Henny was born into an upper-middle-class Jewish family in Kovno, Lithuania. She and her brother attended private schools. In June 1940 the Soviets occupied Lithuania, but little seemed to change until the German invasion in June 1941. The Germans sealed off a ghetto in Kovno in August 1941. Henny and her family were forced to move into the ghetto. Henny married in the ghetto in November 1943; her dowry was a pound of sugar. She survived several roundups during which some of her friends and family were…
Hermann Ludwig Maas, a Protestant pastor in Heidelberg, Germany, was a rescuer and clergyman who stood in solidarity with the Jewish community.

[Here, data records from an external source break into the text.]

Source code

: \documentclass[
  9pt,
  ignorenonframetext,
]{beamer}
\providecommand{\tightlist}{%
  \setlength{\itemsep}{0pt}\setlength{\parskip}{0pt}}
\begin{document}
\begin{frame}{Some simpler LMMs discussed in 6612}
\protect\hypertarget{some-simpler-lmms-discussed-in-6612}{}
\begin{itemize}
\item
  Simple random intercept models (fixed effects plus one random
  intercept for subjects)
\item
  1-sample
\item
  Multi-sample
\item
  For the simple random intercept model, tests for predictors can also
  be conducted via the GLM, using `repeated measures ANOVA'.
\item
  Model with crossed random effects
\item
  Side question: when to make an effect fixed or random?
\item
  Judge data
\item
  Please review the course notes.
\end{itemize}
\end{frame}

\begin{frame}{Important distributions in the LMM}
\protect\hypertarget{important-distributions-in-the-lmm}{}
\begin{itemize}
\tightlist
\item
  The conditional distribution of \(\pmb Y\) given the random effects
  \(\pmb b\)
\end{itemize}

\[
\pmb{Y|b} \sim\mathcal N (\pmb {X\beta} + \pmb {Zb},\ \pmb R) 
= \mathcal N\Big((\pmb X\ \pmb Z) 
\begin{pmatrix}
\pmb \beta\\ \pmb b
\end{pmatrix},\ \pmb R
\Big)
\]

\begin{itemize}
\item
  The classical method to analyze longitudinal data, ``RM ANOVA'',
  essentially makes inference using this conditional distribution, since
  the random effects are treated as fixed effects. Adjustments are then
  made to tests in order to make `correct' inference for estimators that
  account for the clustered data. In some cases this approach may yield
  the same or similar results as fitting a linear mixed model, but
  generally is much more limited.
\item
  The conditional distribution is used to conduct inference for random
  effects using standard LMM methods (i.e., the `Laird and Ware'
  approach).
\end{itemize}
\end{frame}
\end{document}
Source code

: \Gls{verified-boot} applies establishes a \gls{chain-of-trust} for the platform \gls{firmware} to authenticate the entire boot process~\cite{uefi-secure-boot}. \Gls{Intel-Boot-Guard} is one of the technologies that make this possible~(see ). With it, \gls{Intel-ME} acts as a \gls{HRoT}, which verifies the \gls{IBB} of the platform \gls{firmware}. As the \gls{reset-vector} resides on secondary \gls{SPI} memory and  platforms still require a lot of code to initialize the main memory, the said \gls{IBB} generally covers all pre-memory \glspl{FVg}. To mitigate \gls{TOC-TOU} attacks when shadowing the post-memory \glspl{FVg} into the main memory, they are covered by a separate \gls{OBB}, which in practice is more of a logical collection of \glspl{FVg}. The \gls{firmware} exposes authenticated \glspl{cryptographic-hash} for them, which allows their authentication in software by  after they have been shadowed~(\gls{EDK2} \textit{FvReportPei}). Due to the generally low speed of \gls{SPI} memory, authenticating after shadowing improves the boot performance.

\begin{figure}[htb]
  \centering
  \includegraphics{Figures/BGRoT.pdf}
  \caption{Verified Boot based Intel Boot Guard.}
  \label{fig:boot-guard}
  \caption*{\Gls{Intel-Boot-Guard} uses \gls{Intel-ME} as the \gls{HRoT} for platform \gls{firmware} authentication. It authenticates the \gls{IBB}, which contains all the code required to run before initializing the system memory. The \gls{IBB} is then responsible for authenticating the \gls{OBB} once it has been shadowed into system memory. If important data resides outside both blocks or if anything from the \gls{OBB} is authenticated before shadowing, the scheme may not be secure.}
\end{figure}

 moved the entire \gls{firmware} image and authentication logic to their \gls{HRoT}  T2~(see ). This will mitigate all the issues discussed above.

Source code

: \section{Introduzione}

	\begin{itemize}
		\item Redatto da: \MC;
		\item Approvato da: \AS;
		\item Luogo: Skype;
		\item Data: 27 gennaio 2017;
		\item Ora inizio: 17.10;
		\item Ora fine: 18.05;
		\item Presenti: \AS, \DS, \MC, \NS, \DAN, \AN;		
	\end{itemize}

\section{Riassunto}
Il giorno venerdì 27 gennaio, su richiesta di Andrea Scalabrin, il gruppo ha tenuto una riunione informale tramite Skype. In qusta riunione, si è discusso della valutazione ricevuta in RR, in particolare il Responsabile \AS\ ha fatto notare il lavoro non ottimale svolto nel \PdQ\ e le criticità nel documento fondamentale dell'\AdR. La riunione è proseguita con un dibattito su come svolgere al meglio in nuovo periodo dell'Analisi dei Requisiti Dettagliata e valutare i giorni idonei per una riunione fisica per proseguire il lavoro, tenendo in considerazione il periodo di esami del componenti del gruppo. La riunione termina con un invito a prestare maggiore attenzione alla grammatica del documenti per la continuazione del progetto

Dr. Robert Ritter talks to several residents in a Zigeunerlager ("Gypsy camp"). Hamburg, Germany, 1940. During the Nazi era, Dr. Robert Ritter was a leading authority on the racial classification of people pejoratively labeled “Zigeuner” (“Gypsies”). Ritter’s research was in a field called eugenics, or what the Nazis called “racial hygiene.” Ritter worked with a small team of racial hygienists. Among them were Eva Justin and Sophie Ehrhardt. Most of the people whom Ritter studied and…
A color photograph of Eva Justin interviewing a Romani woman interned in a "Gypsy camp." Vienna, Austria, 1940. During the Nazi era, Dr. Robert Ritter was a leading authority on the racial classification of people pejoratively labeled “Zigeuner” (“Gypsies”). Ritter’s research was in a field called eugenics, or what the Nazis called “racial hygiene.” Ritter worked with a small team of racial hygienists. Among them were Eva Justin and Sophie Ehrhardt. Most of the people whom Ritter studied and…
A family stands outside of their wagon while interned in a Zigeunerlager ("Gypsy camp"). In the background, children are crowded around Eva Justin. Justin worked for the Center for Research on Racial Hygiene and Demographic Biology. Schleswig-Holstein, Germany, 1938. During the Nazi era, Dr. Robert Ritter was a leading authority on the racial classification of people pejoratively labeled “Zigeuner” (“Gypsies”). Ritter’s research was in a field called eugenics, or what the Nazis called…
We would like to thank Crown Family Philanthropies and the Abe and Ida Cooper Foundation for supporting the ongoing work to create content and resources for the Holocaust Encyclopedia. View the list of all donors.